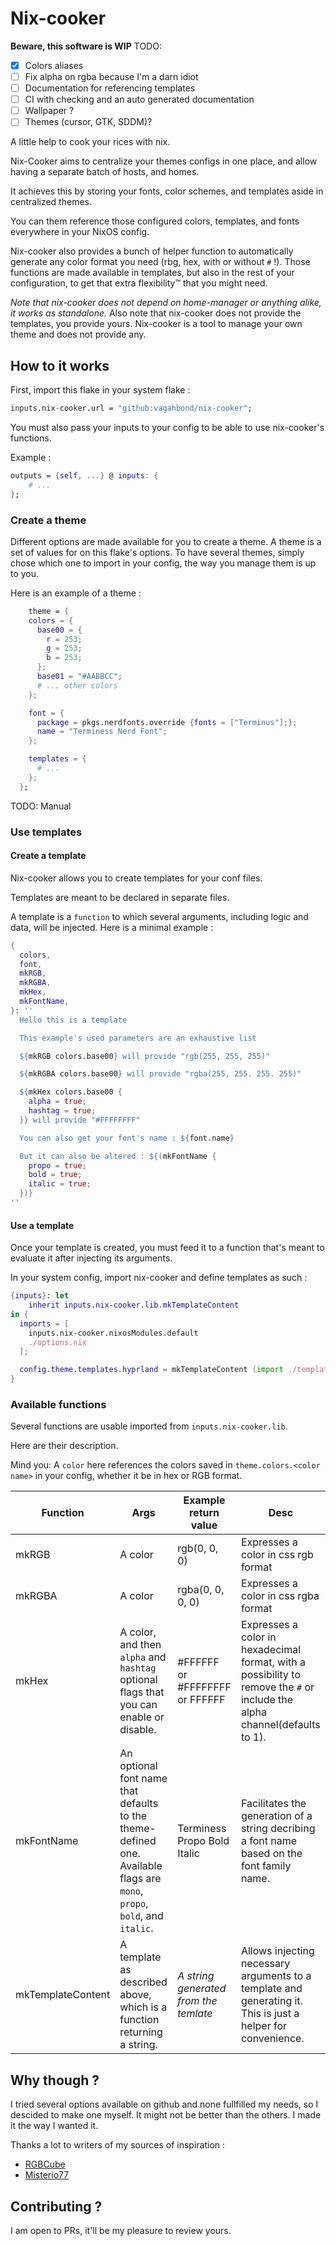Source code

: # Nix-cooker

**Beware, this software is WIP**
TODO:

- [x] Colors aliases
- [ ] Fix alpha on rgba because I'm a darn idiot
- [ ] Documentation for referencing templates
- [ ] CI with checking and an auto generated documentation
- [ ] Wallpaper ?
- [ ] Themes (cursor, GTK, SDDM)?

A little help to cook your rices with nix.

Nix-Cooker aims to centralize your themes configs in one place, and allow having a separate batch of hosts, and homes.

It achieves this by storing your fonts, color schemes, and templates aside in centralized themes.

You can them reference those configured colors, templates, and fonts everywhere in your NixOS config.

Nix-cooker also provides a bunch of helper function to automatically generate any color format you need (rbg, hex, with or without `#` !). Those functions are made available in templates, but also in the rest of your configuration, to get that extra flexibility:tm: that you might need.

_Note that nix-cooker does not depend on home-manager or anything alike, it works as standalone._
Also note that nix-cooker does not provide the templates, you provide yours. Nix-cooker is a tool to manage your own theme and does not provide any.

## How to it works

First, import this flake in your system flake :

```nix
inputs.nix-cooker.url = "github:vagahbond/nix-cooker";
```

You must also pass your inputs to your config to be able to use nix-cooker's functions.

Example :

```nix
outputs = {self, ...} @ inputs: {
    # ...
};

```

### Create a theme

Different options are made available for you to create a theme.
A theme is a set of values for on this flake's options. To have several themes, simply chose which one to import in your config, the way you manage them is up to you.

Here is an example of a theme :

```nix
    theme = {
    colors = {
      base00 = {
        r = 253;
        g = 253;
        b = 253;
      };
      base01 = "#AABBCC";
      # ... other colors
    };

    font = {
      package = pkgs.nerdfonts.override {fonts = ["Terminus"];};
      name = "Terminess Nerd Font";
    };

    templates = {
      # ...
    };
  };
```

TODO: Manual

### Use templates

#### Create a template

Nix-cooker allows you to create templates for your conf files.

Templates are meant to be declared in separate files.

A template is a `function` to which several arguments, including logic and data, will be injected. Here is a minimal example :

```nix
{
  colors,
  font,
  mkRGB,
  mkRGBA,
  mkHex,
  mkFontName,
}: ''
  Hello this is a template

  This example's used parameters are an exhaustive list

  ${mkRGB colors.base00} will provide "rgb(255, 255, 255)"

  ${mkRGBA colors.base00} will provide "rgba(255, 255. 255. 255)"

  ${mkHex colors.base00 {
    alpha = true;
    hashtag = true;
  }} will provide "#FFFFFFFF"

  You can also get your font's name : ${font.name}

  But it can also be altered : ${(mkFontName {
    propo = true;
    bold = true;
    italic = true;
  })}
''
```

#### Use a template

Once your template is created, you must feed it to a function that's meant to evaluate it after injecting its arguments.

In your system config, import nix-cooker and define templates as such :

```nix
{inputs}: let
    inherit inputs.nix-cooker.lib.mkTemplateContent
in {
  imports = [
    inputs.nix-cooker.nixosModules.default
    ./options.nix
  ];

  config.theme.templates.hyprland = mkTemplateContent (import ./templates/hyprland.nix);
}

```

### Available functions

Several functions are usable imported from `inputs.nix-cooker.lib`.

Here are their description.

Mind you:
A `color` here references the colors saved in `theme.colors.<color name>` in your config, whether it be in hex or RGB format.

| Function          | Args                                                                                                                     | Example return value                  | Desc                                                                                                                       |
| ----------------- | ------------------------------------------------------------------------------------------------------------------------ | ------------------------------------- | -------------------------------------------------------------------------------------------------------------------------- |
| mkRGB             | A color                                                                                                                  | rgb(0, 0, 0)                          | Expresses a color in css rgb format                                                                                        |
| mkRGBA            | A color                                                                                                                  | rgba(0, 0, 0, 0)                      | Expresses a color in css rgba format                                                                                       |
| mkHex             | A color, and then `alpha` and `hashtag` optional flags that you can enable or disable.                                   | #FFFFFF or #FFFFFFFF or FFFFFF        | Expresses a color in hexadecimal format, with a possibility to remove the `#` or include the alpha channel(defaults to 1). |
| mkFontName        | An optional font name that defaults to the theme-defined one. Available flags are `mono`, `propo`, `bold`, and `italic`. | Terminess Propo Bold Italic           | Facilitates the generation of a string decribing a font name based on the font family name.                                |
| mkTemplateContent | A template as described above, which is a function returning a string.                                                   | _A string generated from the temlate_ | Allows injecting necessary arguments to a template and generating it. This is just a helper for convenience.               |

## Why though ?

I tried several options available on github and none fullfilled my needs, so I descided to make one myself. It might not be better than the others. I made it the way I wanted it.

Thanks a lot to writers of my sources of inspiration :

- [RGBCube](https://github.com/RGBCube/ThemeNix)
- [Misterio77](https://github.com/Misterio77/nix-colors)

## Contributing ?

I am open to PRs, it'll be my pleasure to review yours.
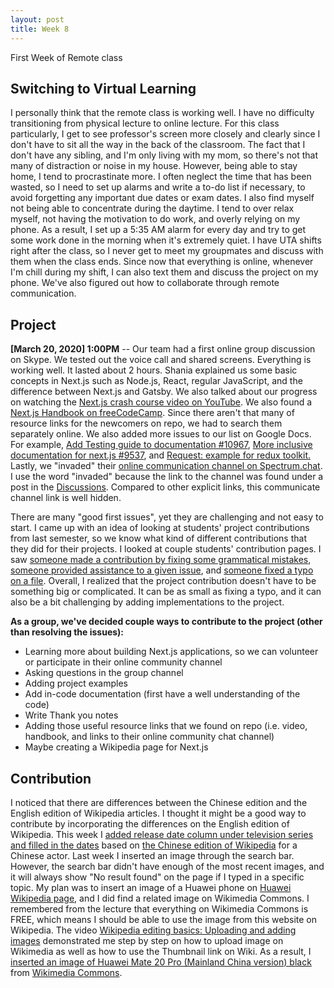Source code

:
 ```yaml
---
layout: post
title: Week 8
---
```


First Week of Remote class

Switching to Virtual Learning
---

I personally think that the remote class is working well. I have no difficulty transitioning from physical lecture to online lecture. For this class particularly, I get to see professor's screen more closely and clearly since I don't have to sit all the way in the back of the classroom. The fact that I don't have any sibling, and I'm only living with my mom, so there's not that many of distraction or noise in my house. However, being able to stay home, I tend to procrastinate more. I often neglect the time that has been wasted, so I need to set up alarms and write a to-do list if necessary, to avoid forgetting any important due dates or exam dates. I also find myself not being able to concentrate during the daytime. I tend to over relax myself, not having the motivation to do work, and overly relying on my phone. As a result, I set up a 5:35 AM alarm for every day and try to get some work done in the morning when it's extremely quiet. 
I have UTA shifts right after the class, so I never get to meet my groupmates and discuss with them when the class ends. Since now that everything is online, whenever I'm chill during my shift, I can also text them and discuss the project on my phone. We've also figured out how to collaborate through remote communication.

Project
---

**[March 20, 2020] 1:00PM** -- Our team had a first online group discussion on Skype. We tested out the voice call and shared screens. Everything is working well. It lasted about 2 hours. Shania explained us some basic concepts in Next.js such as Node.js, React, regular JavaScript, and the difference between Next.js and Gatsby. We also talked about our progress on watching the [Next.js crash course video on YouTube](https://www.youtube.com/watch?v=IkOVe40Sy0U). We also found a [Next.js Handbook on freeCodeCamp](https://www.freecodecamp.org/news/the-next-js-handbook/). Since there aren't that many of resource links for the newcomers on repo, we had to search them separately online. We also added more issues to our list on Google Docs. For example, [Add Testing guide to documentation #10967](https://github.com/zeit/next.js/issues/10967), [More inclusive documentation for next.js #9537](https://github.com/zeit/next.js/issues/95370), and [Request: example for redux toolkit.](https://github.com/zeit/next.js/issues/11097) Lastly, we "invaded" their [online communication channel on Spectrum.chat](https://spectrum.chat/next-js?tab=chat). I use the word "invaded" because the link to the channel was found under a post in the [Discussions](https://github.com/zeit/next.js/discussions). Compared to other explicit links, this communicate channel link is well hidden.

There are many "good first issues", yet they are challenging and not easy to start. I came up with an idea of looking at students' project contributions from last semester, so we know what kind of different contributions that they did for their projects. I looked at couple students' contribution pages. I saw [someone made a contribution by fixing some grammatical mistakes](https://github.com/hunter-college-ossd-fall-2019/rajsukanya-weekly/blob/gh-pages/contributions.md), [someone provided assistance to a given issue](https://github.com/hunter-college-ossd-fall-2019/Bakainkorp-weekly/blob/gh-pages/contributions.md), and [someone fixed a typo on a file](https://github.com/hunter-college-ossd-fall-2019/ValeroM-weekly/blob/gh-pages/contributions.md). Overall, I realized that the project contribution doesn't have to be something big or complicated. It can be as small as fixing a typo, and it can also be a bit challenging by adding implementations to the project.

**As a group, we've decided couple ways to contribute to the project (other than resolving the issues):**

- Learning more about building Next.js applications, so we can volunteer or participate in their online community channel
- Asking questions in the group channel
- Adding project examples 
- Add in-code documentation (first have a well understanding of the code)
- Write Thank you notes		
- Adding those useful resource links that we found on repo (i.e. video, handbook, and links to their online community chat channel)
- Maybe creating a Wikipedia page for Next.js


Contribution
---

I noticed that there are differences between the Chinese edition and the English edition of Wikipedia articles. I thought it might be a good way to contribute by incorporating the differences on the English edition of Wikipedia. This week I [added release date column under television series and filled in the dates](https://en.wikipedia.org/w/index.php?title=Xiao_Zhan&oldid=946476858) based on [the Chinese edition of Wikipedia](https://zh.wikipedia.org/wiki/%E8%82%96%E6%88%B0) for a Chinese actor. Last week I inserted an image through the search bar. However, the search bar didn't have enough of the most recent images, and it will always show "No result found" on the page if I typed in a specific topic. My plan was to insert an image of a Huawei phone on [Huawei Wikipedia page](https://en.wikipedia.org/wiki/Huawei), and I did find a related image on Wikimedia Commons. I remembered from the lecture that everything on Wikimedia Commons is FREE, which means I should be able to use the image from this website on Wikipedia. The video [Wikipedia editing basics: Uploading and adding images](https://www.youtube.com/watch?v=pAy_kBBqs0U) demonstrated me step by step on how to upload image on Wikimedia as well as how to use the Thumbnail link on Wiki. As a result, I [inserted an image of Huawei Mate 20 Pro (Mainland China version) black](https://en.wikipedia.org/w/index.php?title=Huawei&oldid=946479052) from [Wikimedia Commons](https://commons.wikimedia.org/wiki/File:Huawei_Mate_20_Pro_(Mainland_China_version)_black.jpg). 
 

 

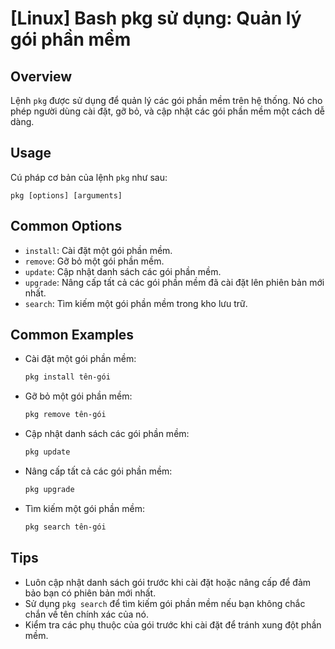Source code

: # [Linux] Bash pkg sử dụng: Quản lý gói phần mềm

## Overview
Lệnh `pkg` được sử dụng để quản lý các gói phần mềm trên hệ thống. Nó cho phép người dùng cài đặt, gỡ bỏ, và cập nhật các gói phần mềm một cách dễ dàng.

## Usage
Cú pháp cơ bản của lệnh `pkg` như sau:

```
pkg [options] [arguments]
```

## Common Options
- `install`: Cài đặt một gói phần mềm.
- `remove`: Gỡ bỏ một gói phần mềm.
- `update`: Cập nhật danh sách các gói phần mềm.
- `upgrade`: Nâng cấp tất cả các gói phần mềm đã cài đặt lên phiên bản mới nhất.
- `search`: Tìm kiếm một gói phần mềm trong kho lưu trữ.

## Common Examples
- Cài đặt một gói phần mềm:
  ```bash
  pkg install tên-gói
  ```

- Gỡ bỏ một gói phần mềm:
  ```bash
  pkg remove tên-gói
  ```

- Cập nhật danh sách các gói phần mềm:
  ```bash
  pkg update
  ```

- Nâng cấp tất cả các gói phần mềm:
  ```bash
  pkg upgrade
  ```

- Tìm kiếm một gói phần mềm:
  ```bash
  pkg search tên-gói
  ```

## Tips
- Luôn cập nhật danh sách gói trước khi cài đặt hoặc nâng cấp để đảm bảo bạn có phiên bản mới nhất.
- Sử dụng `pkg search` để tìm kiếm gói phần mềm nếu bạn không chắc chắn về tên chính xác của nó.
- Kiểm tra các phụ thuộc của gói trước khi cài đặt để tránh xung đột phần mềm.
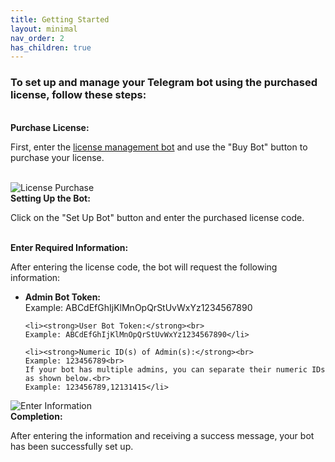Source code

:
 ```yaml
---
title: Getting Started
layout: minimal
nav_order: 2
has_children: true
---
```


<head>
    <meta charset="utf-8">
    <link rel="stylesheet" href="https://b3h1z.github.io/HidyBot-Docs/assets/css/en-style.css">
</head>
<div class="absolute-center-container">
<h3>To set up and manage your Telegram bot using the purchased license, follow these steps:</h3>
<br>
<b>Purchase License:</b>
<p>First, enter the <a href="https://t.me/HidyPro_bot" >license management bot</a> and use the "Buy Bot" button to purchase your license.</p>

<br>
<img src="https://b3h1z.github.io/HidyBot-Docs/assets/images/installation/installation-1.png" alt="License Purchase" class="centered">

<br>
<b>Setting Up the Bot:</b>
<p>Click on the "Set Up Bot" button and enter the purchased license code.</p>

<br>
<b>Enter Required Information:</b>
<p>After entering the license code, the bot will request the following information:</p>

<ul>
    <li><strong>Admin Bot Token:</strong><br>
    Example: ABCdEfGhIjKlMnOpQrStUvWxYz1234567890</li>

    <li><strong>User Bot Token:</strong><br>
    Example: ABCdEfGhIjKlMnOpQrStUvWxYz1234567890</li>
    
    <li><strong>Numeric ID(s) of Admin(s):</strong><br>
    Example: 123456789<br>
    If your bot has multiple admins, you can separate their numeric IDs as shown below.<br>
    Example: 123456789,12131415</li>
</ul>

<img src="https://b3h1z.github.io/HidyBot-Docs/assets/images/installation/installation-2.png" alt="Enter Information" class="centered">
<br>
<b>Completion:</b>
<p>After entering the information and receiving a success message, your bot has been successfully set up.</p>
</div>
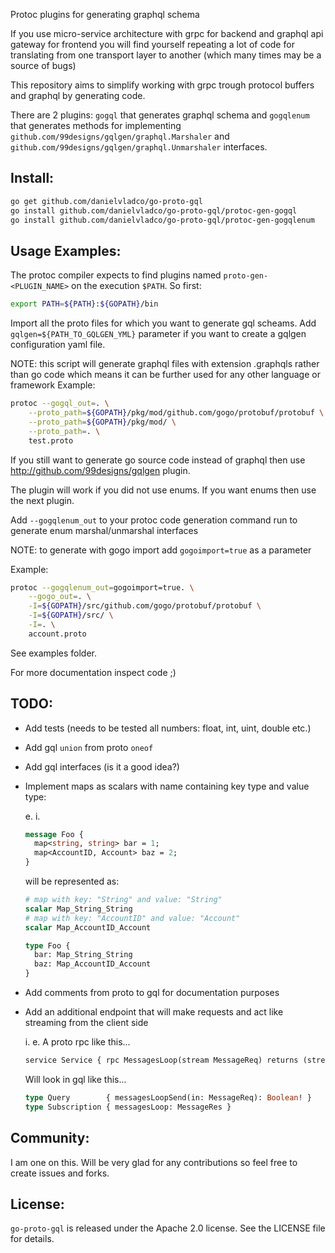 Protoc plugins for generating graphql schema

If you use micro-service architecture with grpc for backend and graphql api gateway for frontend you will find yourself
repeating a lot of code for translating from one transport layer to another (which many times may be a source of bugs)

This repository aims to simplify working with grpc trough protocol buffers and graphql by generating code.

There are 2 plugins: `gogql` that generates graphql schema 
and `gogqlenum` that generates methods for implementing
`github.com/99designs/gqlgen/graphql.Marshaler` and `github.com/99designs/gqlgen/graphql.Unmarshaler` interfaces. 

Install:
-

```sh
go get github.com/danielvladco/go-proto-gql
go install github.com/danielvladco/go-proto-gql/protoc-gen-gogql
go install github.com/danielvladco/go-proto-gql/protoc-gen-gogqlenum
```

Usage Examples:
-
The protoc compiler expects to find plugins named `proto-gen-<PLUGIN_NAME>` on the execution `$PATH`. So first:

```sh
export PATH=${PATH}:${GOPATH}/bin
```

Import all the proto files for which you want to generate gql scheams.
Add `gqlgen=${PATH_TO_GQLGEN_YML}` parameter if you want to create a gqlgen configuration yaml file.   

NOTE: this script will generate graphql files with extension .graphqls 
rather than go code which means it can be further used for any other language or framework
Example: 
```sh
protoc --gogql_out=. \
    --proto_path=${GOPATH}/pkg/mod/github.com/gogo/protobuf/protobuf \
    --proto_path=${GOPATH}/pkg/mod/ \
    --proto_path=. \
    test.proto
```

If you still want to generate go source code instead of graphql then use 
http://github.com/99designs/gqlgen plugin.

The plugin will work if you did not use enums. If you want enums then use the next plugin. 

Add `--gogqlenum_out` to your protoc code generation command
run to generate enum marshal/unmarshal interfaces

NOTE: to generate with gogo import add `gogoimport=true` as a parameter

Example:
```sh
protoc --gogqlenum_out=gogoimport=true. \
    --gogo_out=. \
    -I=${GOPATH}/src/github.com/gogo/protobuf/protobuf \
    -I=${GOPATH}/src/ \
    -I=. \
    account.proto
``` 

See examples folder.

For more documentation inspect code ;)
   
TODO:
-
- Add tests (needs to be tested all numbers: float, int, uint, double etc.)
- Add gql `union` from proto `oneof`
- Add gql interfaces (is it a good idea?)
- Implement maps as scalars with name containing key type and value type:
  
  e. i.
  ```proto
  message Foo { 
    map<string, string> bar = 1; 
    map<AccountID, Account> baz = 2; 
  }
  ```
  will be represented as: 
  ```graphql schema
  # map with key: "String" and value: "String"
  scalar Map_String_String
  # map with key: "AccountID" and value: "Account"
  scalar Map_AccountID_Account
  
  type Foo {
    bar: Map_String_String
    baz: Map_AccountID_Account
  }
  ```
- Add comments from proto to gql for documentation purposes
- Add an additional endpoint that will make requests and act like streaming from the client side
  
  i. e. A proto rpc like this...
  ```proto 
  service Service { rpc MessagesLoop(stream MessageReq) returns (stream MessageRes); }
  ```
  Will look in gql like this...
  ```graphql schema 
  type Query        { messagesLoopSend(in: MessageReq): Boolean! }
  type Subscription { messagesLoop: MessageRes }
  ```
## Community:
I am one on this. Will be very glad for any contributions so feel free to create issues and forks.

## License:

`go-proto-gql` is released under the Apache 2.0 license. See the LICENSE file for details.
※ ※ ※
Show all lines from the records above where the word "protobuf" occurs.

    --proto_path=${GOPATH}/pkg/mod/github.com/gogo/protobuf/protobuf \
    -I=${GOPATH}/src/github.com/gogo/protobuf/protobuf \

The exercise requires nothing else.